BayObLG v. 05.04.1991:
Die Bestimmungen des StGB § 69a Abs 4 und 6 können nicht entsprechend auf Fälle angewendet werden, in denen der Angeklagte keine Fahrerlaubnis besitzt.

AG Aachen v. 19.11.1991:
Im Hinblick auf die vom Angeklagten zwischen Tattag und Hauptverhandlung absolvierte Nachschulung für Erstalkoholtäter nach dem Modell Main 77 kann auf eine Fahrerlaubnissperre von nur noch 3 Monaten und 2 Wochen erkannt werden.

AG Lüdinghausen v. 15.07.2008:
Eine zehnstündige anerkannte Verkehrstherapie bei einem Verkehrspsychologen lässt nach einer Trunkenheitsfahrt eines bereits einschlägig vorbelasteten Täters nicht automatisch den Eignungsmangel entfallen, kann aber zu einer Verkürzung der festzusetzenden Sperre führen (hier: 4 Monate Verkürzung).

KG Berlin v. 01.11.2010:
Nach § 69 Abs. 2 Nr. 2 StGB gilt regelmäßig als charakterlich ungeeignet, wer wegen Trunkenheit im Verkehr (§ 316 StGB) strafbar ist. Der charakterliche Mangel wird kraft Gesetzes vermutet und von einer Entziehung kann nur abgesehen werden, wenn ausnahmsweise besondere Umstände vorliegen, die dem durch die Tat indizierten Eignungsmangel entgegenstehen. Der bloße Zeitablauf – während des Berufungs- oder Revisionsverfahrens – rechtfertigt ein Absehen von der Maßregel indes nicht. Das Berufungsgericht ist nicht gehindert, eine Sperrfrist von der gleichen Dauer anzuordnen wie schon das erstinstanzliche Gericht und das Revisionsgericht muss die vorläufige Entziehung der Fahrerlaubnis nicht deshalb aufheben, weil die Verfahrensdauer die Dauer der Sperrfrist übersteigt.

LG Berlin v. 17.10.2011:
Gemäß § 69a Abs. 5 Satz 1 StGB beginnt die Sperre mit der Rechtskraft des Urteils. Nach § 69a Abs. 5 Satz 2 StGB wird in die Frist die Zeit einer wegen der Tat angeordneten vorläufigen Entziehung eingerechnet, soweit sie nach Verkündung des Urteils verstrichen ist, indem die der Maßregel zugrunde liegenden tatsächlichen Feststellungen letztmalig geprüft werden konnten. Diese Anrechnungsregelung ist nicht direkt anwendbar, wenn dem Verurteilten mangels einer Fahrerlaubnis diese nicht vorläufig entzogen worden war. Die Anrechnungsvorschrift des § 69a Abs. 5 Satz 2 StGB ist nicht analog anwendbar.

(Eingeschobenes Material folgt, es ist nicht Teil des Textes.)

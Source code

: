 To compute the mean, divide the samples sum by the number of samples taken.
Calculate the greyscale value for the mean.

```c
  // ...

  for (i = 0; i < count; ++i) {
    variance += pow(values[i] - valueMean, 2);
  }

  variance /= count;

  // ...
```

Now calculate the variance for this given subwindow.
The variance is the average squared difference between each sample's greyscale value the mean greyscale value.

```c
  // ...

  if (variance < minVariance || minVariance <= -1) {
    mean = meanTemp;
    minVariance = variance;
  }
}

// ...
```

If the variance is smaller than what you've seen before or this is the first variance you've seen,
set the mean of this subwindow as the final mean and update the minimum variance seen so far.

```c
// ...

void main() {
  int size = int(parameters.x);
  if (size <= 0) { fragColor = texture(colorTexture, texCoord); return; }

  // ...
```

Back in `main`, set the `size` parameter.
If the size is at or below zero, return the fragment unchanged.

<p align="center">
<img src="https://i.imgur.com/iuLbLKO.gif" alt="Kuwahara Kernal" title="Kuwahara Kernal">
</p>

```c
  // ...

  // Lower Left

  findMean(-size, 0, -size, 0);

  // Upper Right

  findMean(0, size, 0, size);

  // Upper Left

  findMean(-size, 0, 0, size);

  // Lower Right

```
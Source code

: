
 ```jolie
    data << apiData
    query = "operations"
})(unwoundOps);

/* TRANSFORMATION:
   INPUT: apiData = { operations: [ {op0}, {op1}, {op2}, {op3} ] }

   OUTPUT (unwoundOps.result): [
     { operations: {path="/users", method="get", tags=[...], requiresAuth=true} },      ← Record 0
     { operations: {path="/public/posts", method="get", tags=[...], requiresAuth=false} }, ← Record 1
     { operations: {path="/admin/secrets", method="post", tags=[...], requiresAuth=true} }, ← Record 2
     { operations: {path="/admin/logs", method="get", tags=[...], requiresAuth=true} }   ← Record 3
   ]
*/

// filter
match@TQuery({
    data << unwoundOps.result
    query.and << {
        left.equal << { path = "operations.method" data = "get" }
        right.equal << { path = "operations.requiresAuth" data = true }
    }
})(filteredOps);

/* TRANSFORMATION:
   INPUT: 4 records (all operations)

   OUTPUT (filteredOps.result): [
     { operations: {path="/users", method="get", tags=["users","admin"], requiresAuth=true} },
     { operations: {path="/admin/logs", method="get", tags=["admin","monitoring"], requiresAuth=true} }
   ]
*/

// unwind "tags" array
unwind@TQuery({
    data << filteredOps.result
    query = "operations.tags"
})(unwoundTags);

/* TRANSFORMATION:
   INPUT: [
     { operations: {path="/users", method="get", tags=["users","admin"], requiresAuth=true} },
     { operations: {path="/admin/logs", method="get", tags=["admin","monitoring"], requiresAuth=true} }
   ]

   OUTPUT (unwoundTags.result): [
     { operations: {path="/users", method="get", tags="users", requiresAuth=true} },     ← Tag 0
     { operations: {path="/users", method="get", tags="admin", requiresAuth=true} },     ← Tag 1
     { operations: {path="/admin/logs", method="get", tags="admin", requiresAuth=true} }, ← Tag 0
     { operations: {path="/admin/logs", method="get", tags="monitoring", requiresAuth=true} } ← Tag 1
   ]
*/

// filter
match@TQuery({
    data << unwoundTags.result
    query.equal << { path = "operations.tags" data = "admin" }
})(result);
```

OLG Nürnberg v. 10.08.2016:
Gegenstand einer Verständigung vor dem Berufungsgericht kann auch die nachträgliche Beschränkung der Berufung des Angeklagten auf den Rechtsfolgenausspruch sein. Hierin liegt keine unzulässige Verständigung über den Schuldspruch oder über einen Rechtsmittelverzicht. - Das Verbot einer Verständigung über Maßregeln der Besserung und Sicherung schließt eine Verständigung über Folgeentscheidungen (etwa die Dauer der Sperrfrist beim eventuellen Entzug der Fahrerlaubnis) nicht aus. Bei der Verständigung über die Sperrfrist für die Wiedererlangung der Fahrerlaubnis kann eine konkrete Dauer in Aussicht gestellt werden. Der Angabe eines Rahmens bedarf es nicht.

BGH v. 15.08.2019:
Eine angeordnete Sperrfrist betreffend die Erteilung einer Fahrerlaubnis hat zur Folge, dass der Betreffende vor deren Ablauf in der Bundesrepublik Deutschland auch dann kein Fahrzeug führen darf, wenn er über eine gültige ausländische Fahrerlaubnis verfügt.

BGH v. 20.10.2020:
Die Länge der Sperrfrist ist an der voraussichtlichen Dauer der Ungeeignetheit des Täters auszurichten. Der Umfang der erforderlichen Darlegungen dieser Prognoseentscheidung in den Urteilsgründen ist von den Umständen des jeweiligen Einzelfalls abhängig. Bei einem nicht vorbestraften erstmals wegen Fahren ohne Fahrerlaubnis Verurteilten bedarf eine zweijährige Sperrfrist näherer Begründung.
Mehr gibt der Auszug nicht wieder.